**Input for this task**
+---+
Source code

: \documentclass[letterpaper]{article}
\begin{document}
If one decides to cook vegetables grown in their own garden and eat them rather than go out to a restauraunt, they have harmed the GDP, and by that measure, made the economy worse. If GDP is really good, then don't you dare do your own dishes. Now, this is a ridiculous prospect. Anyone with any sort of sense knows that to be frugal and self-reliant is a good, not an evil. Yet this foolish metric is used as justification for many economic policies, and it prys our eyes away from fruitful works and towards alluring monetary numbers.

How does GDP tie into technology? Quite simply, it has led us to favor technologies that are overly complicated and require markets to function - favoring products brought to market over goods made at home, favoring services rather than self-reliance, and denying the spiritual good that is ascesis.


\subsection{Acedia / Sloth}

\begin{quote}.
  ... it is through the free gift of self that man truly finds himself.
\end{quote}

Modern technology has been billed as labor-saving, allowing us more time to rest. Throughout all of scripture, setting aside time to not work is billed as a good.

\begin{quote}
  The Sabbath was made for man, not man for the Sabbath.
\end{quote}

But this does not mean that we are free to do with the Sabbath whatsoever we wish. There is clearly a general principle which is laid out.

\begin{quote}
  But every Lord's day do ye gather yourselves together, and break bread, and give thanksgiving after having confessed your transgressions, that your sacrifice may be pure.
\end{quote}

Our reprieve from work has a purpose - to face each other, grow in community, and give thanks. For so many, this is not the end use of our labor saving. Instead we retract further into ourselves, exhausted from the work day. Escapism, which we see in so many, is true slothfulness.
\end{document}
+---+
**Exercise brief**
Go through the records above. Copy each line in which the string "that" appears.

**Task answer**
If one decides to cook vegetables grown in their own garden and eat them rather than go out to a restauraunt, they have harmed the GDP, and by that measure, made the economy worse. If GDP is really good, then don't you dare do your own dishes. Now, this is a ridiculous prospect. Anyone with any sort of sense knows that to be frugal and self-reliant is a good, not an evil. Yet this foolish metric is used as justification for many economic policies, and it prys our eyes away from fruitful works and towards alluring monetary numbers.
How does GDP tie into technology? Quite simply, it has led us to favor technologies that are overly complicated and require markets to function - favoring products brought to market over goods made at home, favoring services rather than self-reliance, and denying the spiritual good that is ascesis.
  ... it is through the free gift of self that man truly finds himself.
But this does not mean that we are free to do with the Sabbath whatsoever we wish. There is clearly a general principle which is laid out.
  But every Lord's day do ye gather yourselves together, and break bread, and give thanksgiving after having confessed your transgressions, that your sacrifice may be pure.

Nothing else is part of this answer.